[Dataset entries]
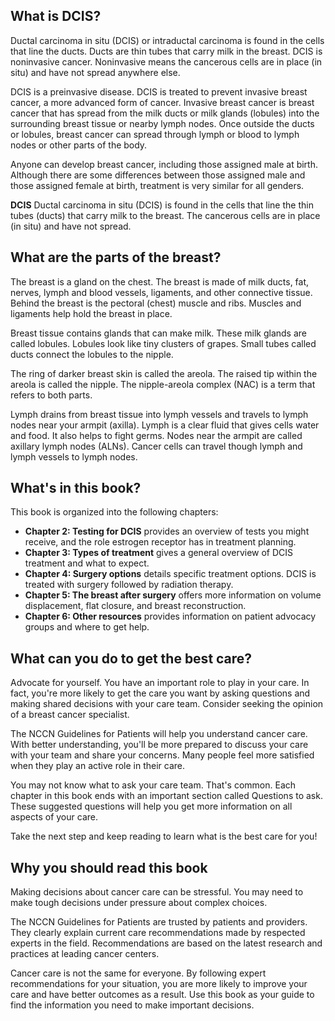 ## What is DCIS?

Ductal carcinoma in situ (DCIS) or intraductal carcinoma is found in the cells that line the ducts. Ducts are thin tubes that carry milk in the breast. DCIS is noninvasive cancer. Noninvasive means the cancerous cells are in place (in situ) and have not spread anywhere else.

DCIS is a preinvasive disease. DCIS is treated to prevent invasive breast cancer, a more advanced form of cancer. Invasive breast cancer is breast cancer that has spread from the milk ducts or milk glands (lobules) into the surrounding breast tissue or nearby lymph nodes. Once outside the ducts or lobules, breast cancer can spread through lymph or blood to lymph nodes or other parts of the body.

Anyone can develop breast cancer, including those assigned male at birth. Although there are some differences between those assigned male and those assigned female at birth, treatment is very similar for all genders.

**DCIS**
Ductal carcinoma in situ (DCIS) is found in the cells that line the thin tubes (ducts) that carry milk to the breast. The cancerous cells are in place (in situ) and have not spread.

## What are the parts of the breast?

The breast is a gland on the chest. The breast is made of milk ducts, fat, nerves, lymph and blood vessels, ligaments, and other connective tissue. Behind the breast is the pectoral (chest) muscle and ribs. Muscles and ligaments help hold the breast in place.

Breast tissue contains glands that can make milk. These milk glands are called lobules. Lobules look like tiny clusters of grapes. Small tubes called ducts connect the lobules to the nipple.

The ring of darker breast skin is called the areola. The raised tip within the areola is called the nipple. The nipple-areola complex (NAC) is a term that refers to both parts.

Lymph drains from breast tissue into lymph vessels and travels to lymph nodes near your armpit (axilla). Lymph is a clear fluid that gives cells water and food. It also helps to fight germs. Nodes near the armpit are called axillary lymph nodes (ALNs). Cancer cells can travel though lymph and lymph vessels to lymph nodes.

## What's in this book?

This book is organized into the following chapters:

  * **Chapter 2: Testing for DCIS** provides an overview of tests you might receive, and the role estrogen receptor has in treatment planning.
  * **Chapter 3: Types of treatment** gives a general overview of DCIS treatment and what to expect.
  * **Chapter 4: Surgery options** details specific treatment options. DCIS is treated with surgery followed by radiation therapy.
  * **Chapter 5: The breast after surgery** offers more information on volume displacement, flat closure, and breast reconstruction.
  * **Chapter 6: Other resources** provides information on patient advocacy groups and where to get help.

## What can you do to get the best care?

Advocate for yourself. You have an important role to play in your care. In fact, you're more likely to get the care you want by asking questions and making shared decisions with your care team. Consider seeking the opinion of a breast cancer specialist.

The NCCN Guidelines for Patients will help you understand cancer care. With better understanding, you'll be more prepared to discuss your care with your team and share your concerns. Many people feel more satisfied when they play an active role in their care.

You may not know what to ask your care team. That's common. Each chapter in this book ends with an important section called Questions to ask. These suggested questions will help you get more information on all aspects of your care.

Take the next step and keep reading to learn what is the best care for you\!

## Why you should read this book

Making decisions about cancer care can be stressful. You may need to make tough decisions under pressure about complex choices.

The NCCN Guidelines for Patients are trusted by patients and providers. They clearly explain current care recommendations made by respected experts in the field. Recommendations are based on the latest research and practices at leading cancer centers.

Cancer care is not the same for everyone. By following expert recommendations for your situation, you are more likely to improve your care and have better outcomes as a result. Use this book as your guide to find the information you need to make important decisions.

What you should do ▸ With the line containing "The NCCN Guidelines for Patients will" as the first and the last line of the data as the final one, copy every line between them exactly, those two included.

Output ▸
The NCCN Guidelines for Patients will help you understand cancer care. With better understanding, you'll be more prepared to discuss your care with your team and share your concerns. Many people feel more satisfied when they play an active role in their care.

You may not know what to ask your care team. That's common. Each chapter in this book ends with an important section called Questions to ask. These suggested questions will help you get more information on all aspects of your care.

Take the next step and keep reading to learn what is the best care for you\!

## Why you should read this book

Making decisions about cancer care can be stressful. You may need to make tough decisions under pressure about complex choices.

The NCCN Guidelines for Patients are trusted by patients and providers. They clearly explain current care recommendations made by respected experts in the field. Recommendations are based on the latest research and practices at leading cancer centers.

Cancer care is not the same for everyone. By following expert recommendations for your situation, you are more likely to improve your care and have better outcomes as a result. Use this book as your guide to find the information you need to make important decisions.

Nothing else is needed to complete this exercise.